R.- Mais c'est incroyable, je regarde votre mémo, il y a six semaines que vous avez lancé cela... ?
Q.- On a lancé cela il y a un mois à peu près.
R.- Alors je regarde, les thèmes. D'abord, sur les principes généraux : 77 % des Français veulent économiser de l'énergie", c'est vraiment la partie centrale, et après, les transports... C'est incroyable, je vous dis que votre texte, mon cher J.-J. Bourdin, et puis, je peux comparer à ce qui est sorti de ce Grenelle...
Q.- Tant mieux !
R.-...Où il y avait tout le monde : il y avait les syndicats, les ONG - les organisations non gouvernementales écologistes -, les élus locaux, les parlementaires, les entreprises, l'Etat, enfin, tout ce monde, avec des experts. Et vous savez, cette espèce de club des cinq, qui ne se parlait pas ou pas beaucoup, et pour qui, parfois même, les mots ne voulaient pas dire la même chose, selon les uns et les autres, et qui, à force de se regarder, se confronter, d'essayer de comprendre pourquoi on en était là et ce que l'on pouvait faire, finit par faire des programmes complètement opérationnels. Alors, je relis votre "appel" ; c'est incroyable, cela commence par : instaurer une taxe pour les véhicules les plus polluants, et des taxes pour ceux qui ne polluent pas", c'est fait, banco, bonus- malus !
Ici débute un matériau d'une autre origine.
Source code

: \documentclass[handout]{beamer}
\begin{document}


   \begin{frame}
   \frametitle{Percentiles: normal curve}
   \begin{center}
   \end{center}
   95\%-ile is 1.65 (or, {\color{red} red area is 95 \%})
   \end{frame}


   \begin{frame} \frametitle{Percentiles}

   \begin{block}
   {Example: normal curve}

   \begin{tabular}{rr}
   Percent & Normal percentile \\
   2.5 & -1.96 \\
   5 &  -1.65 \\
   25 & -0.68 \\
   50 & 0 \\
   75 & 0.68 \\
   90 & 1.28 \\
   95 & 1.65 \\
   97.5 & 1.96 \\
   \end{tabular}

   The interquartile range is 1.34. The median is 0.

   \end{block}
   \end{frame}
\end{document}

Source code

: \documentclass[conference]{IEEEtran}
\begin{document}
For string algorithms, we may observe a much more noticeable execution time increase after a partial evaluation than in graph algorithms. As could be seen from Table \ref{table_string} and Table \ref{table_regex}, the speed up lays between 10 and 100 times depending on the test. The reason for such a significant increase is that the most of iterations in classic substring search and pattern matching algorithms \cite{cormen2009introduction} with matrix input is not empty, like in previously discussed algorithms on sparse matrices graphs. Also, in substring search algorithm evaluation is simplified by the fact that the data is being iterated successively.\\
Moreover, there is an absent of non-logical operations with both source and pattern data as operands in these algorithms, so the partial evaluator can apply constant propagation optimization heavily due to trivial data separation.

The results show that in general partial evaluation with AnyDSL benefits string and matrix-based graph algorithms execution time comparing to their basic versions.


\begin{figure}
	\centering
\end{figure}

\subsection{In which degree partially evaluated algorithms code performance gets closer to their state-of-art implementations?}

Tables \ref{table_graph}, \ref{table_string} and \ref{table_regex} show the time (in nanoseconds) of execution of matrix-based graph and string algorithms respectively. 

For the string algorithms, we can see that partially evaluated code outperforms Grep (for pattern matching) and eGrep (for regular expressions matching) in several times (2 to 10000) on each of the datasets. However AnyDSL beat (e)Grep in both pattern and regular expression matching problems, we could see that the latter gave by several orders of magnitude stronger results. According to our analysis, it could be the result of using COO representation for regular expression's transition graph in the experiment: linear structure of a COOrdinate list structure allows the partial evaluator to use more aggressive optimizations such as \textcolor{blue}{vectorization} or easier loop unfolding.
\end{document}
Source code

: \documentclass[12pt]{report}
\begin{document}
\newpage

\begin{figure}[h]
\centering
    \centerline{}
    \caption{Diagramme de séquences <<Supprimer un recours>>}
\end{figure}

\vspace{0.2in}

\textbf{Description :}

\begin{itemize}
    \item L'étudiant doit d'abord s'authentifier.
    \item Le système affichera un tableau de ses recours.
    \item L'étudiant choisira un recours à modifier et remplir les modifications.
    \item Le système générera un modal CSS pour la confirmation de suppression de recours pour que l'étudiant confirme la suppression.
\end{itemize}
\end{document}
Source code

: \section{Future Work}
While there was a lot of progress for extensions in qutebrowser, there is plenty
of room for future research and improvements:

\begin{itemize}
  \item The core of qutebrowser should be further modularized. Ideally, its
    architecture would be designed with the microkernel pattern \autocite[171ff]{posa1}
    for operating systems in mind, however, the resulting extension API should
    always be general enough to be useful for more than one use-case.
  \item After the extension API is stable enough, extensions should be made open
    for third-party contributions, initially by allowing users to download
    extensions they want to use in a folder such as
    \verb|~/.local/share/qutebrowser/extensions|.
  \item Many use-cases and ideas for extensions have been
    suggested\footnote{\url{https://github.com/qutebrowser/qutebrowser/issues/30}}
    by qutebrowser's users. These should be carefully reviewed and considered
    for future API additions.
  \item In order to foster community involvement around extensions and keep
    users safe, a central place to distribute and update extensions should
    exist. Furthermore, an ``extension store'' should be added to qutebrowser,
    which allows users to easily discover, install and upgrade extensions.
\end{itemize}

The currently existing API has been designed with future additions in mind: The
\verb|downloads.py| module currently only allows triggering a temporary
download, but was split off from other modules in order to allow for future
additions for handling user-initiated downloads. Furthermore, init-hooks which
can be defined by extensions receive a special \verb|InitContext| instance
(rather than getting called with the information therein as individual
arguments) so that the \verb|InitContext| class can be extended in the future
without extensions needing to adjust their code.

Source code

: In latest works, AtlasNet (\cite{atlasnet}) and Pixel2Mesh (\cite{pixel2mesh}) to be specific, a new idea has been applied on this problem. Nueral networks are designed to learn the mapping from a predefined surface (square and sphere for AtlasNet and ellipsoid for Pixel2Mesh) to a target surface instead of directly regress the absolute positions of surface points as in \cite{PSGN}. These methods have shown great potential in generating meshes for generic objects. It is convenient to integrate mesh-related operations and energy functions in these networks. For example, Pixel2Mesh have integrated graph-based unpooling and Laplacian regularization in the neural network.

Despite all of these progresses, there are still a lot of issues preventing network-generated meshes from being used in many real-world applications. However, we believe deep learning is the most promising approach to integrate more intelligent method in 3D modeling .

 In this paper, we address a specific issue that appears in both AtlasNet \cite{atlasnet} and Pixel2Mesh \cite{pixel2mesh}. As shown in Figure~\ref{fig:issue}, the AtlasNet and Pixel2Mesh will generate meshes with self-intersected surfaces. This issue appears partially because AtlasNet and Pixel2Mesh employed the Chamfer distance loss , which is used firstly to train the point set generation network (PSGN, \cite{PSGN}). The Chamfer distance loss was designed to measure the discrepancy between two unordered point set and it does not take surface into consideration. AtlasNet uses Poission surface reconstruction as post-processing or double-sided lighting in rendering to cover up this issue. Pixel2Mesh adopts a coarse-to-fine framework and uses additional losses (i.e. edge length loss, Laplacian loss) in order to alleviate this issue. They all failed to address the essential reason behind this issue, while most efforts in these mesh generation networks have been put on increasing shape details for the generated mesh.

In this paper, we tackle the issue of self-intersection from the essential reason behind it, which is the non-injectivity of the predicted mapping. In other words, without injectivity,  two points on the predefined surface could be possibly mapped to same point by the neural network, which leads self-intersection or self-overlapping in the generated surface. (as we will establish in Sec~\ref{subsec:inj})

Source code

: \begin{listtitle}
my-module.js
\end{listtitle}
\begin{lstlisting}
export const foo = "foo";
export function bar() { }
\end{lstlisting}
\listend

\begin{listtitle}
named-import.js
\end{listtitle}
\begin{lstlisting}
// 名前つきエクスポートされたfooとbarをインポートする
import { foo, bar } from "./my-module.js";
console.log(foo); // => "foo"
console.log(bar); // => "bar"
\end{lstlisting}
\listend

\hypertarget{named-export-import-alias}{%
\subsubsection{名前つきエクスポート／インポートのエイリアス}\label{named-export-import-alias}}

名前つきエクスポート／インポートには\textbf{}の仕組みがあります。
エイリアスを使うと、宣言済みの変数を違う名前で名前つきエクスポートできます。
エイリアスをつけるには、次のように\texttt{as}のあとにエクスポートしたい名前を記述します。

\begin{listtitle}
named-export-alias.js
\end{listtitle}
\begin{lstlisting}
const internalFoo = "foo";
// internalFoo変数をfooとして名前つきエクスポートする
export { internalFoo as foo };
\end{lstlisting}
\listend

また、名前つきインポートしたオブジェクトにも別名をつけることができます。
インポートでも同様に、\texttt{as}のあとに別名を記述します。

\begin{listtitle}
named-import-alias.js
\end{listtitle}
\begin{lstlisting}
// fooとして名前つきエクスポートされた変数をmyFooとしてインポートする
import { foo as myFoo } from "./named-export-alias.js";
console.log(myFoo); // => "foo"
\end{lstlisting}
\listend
Q.- Le montant de la taxe ?
R.- Il n'est pas encore arrêté, mais le principe est très clair : ce qui est sensiblement plus polluant à l'achat que la moyenne du parc, aura une taxe...
Q.- Annuelle ?
R.- Annuelle. Cette taxe va venir en ristourne pour les Français qui achèteront des voitures sensiblement moins polluantes que la moyenne qui est actuellement vendue dans notre pays. C'est un principe très simple, bonus-malus. C'est un principe qu'on va étendre d'ailleurs à une vingtaine de familles de produits de grande consommation...
Q.- Lesquels, par exemple ?
R.- Je ne sais pas, on va en débattre. Mais l'idée générale...
Q.- D'autres produits ? Cela peut être quoi, un produit de grosse consommation ?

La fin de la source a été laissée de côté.